Hacker News new | ask | show | jobs
by yoklov 2941 days ago
It’s been a long time (and this was never my strongest area), but in case someone who really knows what they’re talking about doesn’t get back to you, it’s basically a particle who may or may not exist based on quantum uncertainty, but in practice IIUC it’s more like an excitation of the underlying quantum field.
2 comments

Both real and virtual "versions" of a type of particles are described as excitations of the same quantum field; the difference is that only the real particles can be detected experimentally, whereas the virtual ones are used to model interactions between (real) particles and thus only appear in calculations.
Thanks, that helps, I think...!

Would it be roughly correct to say that virtual particles by definition always vanish (mutually annihilate, etc, whatever) before the measured outcome of an experiment, therefore they definitely cannot be directly observed?
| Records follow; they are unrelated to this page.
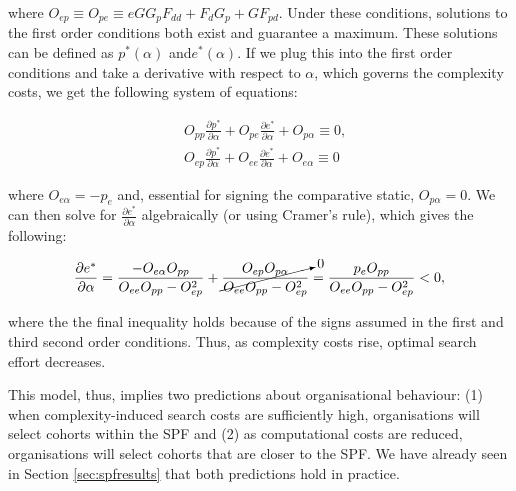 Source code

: \noindent where $O_{ep} \equiv O_{pe} \equiv eGG_pF_{dd} + F_dG_p + GF_{pd}$. Under these conditions, solutions to the first order conditions both exist and guarantee a maximum. These solutions can be defined as $p^*(\alpha)$ and$e^*(\alpha)$. If we plug this into the first order conditions and take a derivative with respect to $\alpha$, which governs the complexity costs, we get the following system of equations:

\begin{align}
& O_{pp}\frac{\partial p^*}{\partial \alpha} + O_{pe}\frac{\partial e^*}{\partial \alpha} + O_{p\alpha} \equiv 0, \nonumber \\
& O_{ep}\frac{\partial p^*}{\partial \alpha} + O_{ee}\frac{\partial e^*}{\partial \alpha} + O_{e\alpha} \equiv 0  \nonumber
\end{align}

\noindent where $O_{e\alpha} = -p_e$ and, essential for signing the comparative static, $O_{p\alpha} = 0$. We can then solve for $\frac{\partial e^*}{\partial \alpha}$ algebraically (or using Cramer's rule), which gives the following:

\begin{equation}
\frac{\partial e^*}{\partial \alpha} = \frac{-O_{e\alpha}O_{pp}}{O_{ee}O_{pp} - O_{ep}^2} + \cancelto{0}{\frac{O_{ep}O_{p\alpha}}{O_{ee}O_{pp} - O_{ep}^2}} = \frac{p_eO_{pp}}{O_{ee}O_{pp} - O_{ep}^2} < 0, \label{eq:comp_stat}
\end{equation}

\noindent where the the final inequality holds because of the signs assumed in the first and third second order conditions. Thus, as complexity costs rise, optimal search effort decreases.

This model, thus, implies two predictions about organisational behaviour: (1) when complexity-induced search costs are sufficiently high, organisations will select cohorts within the SPF and (2) as computational costs are reduced, organisations will select cohorts that are closer to the SPF. We have already seen in Section \ref{sec:spfresults} that both predictions hold in practice.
But they're an integral part of the model, therefore if the model is correct, they really do have a real physical existence (in some complex quantum sense)?

I do not believe so. Generally speaking, mathematical models often include what I call "scaffolding," which is something that, while being part of the model, does not represent anything real. (Different models are likely have different scaffolding, and some future theory might do away with virtual particles as a mechanism of interaction.)
IIRC, those are also called quasiparticles.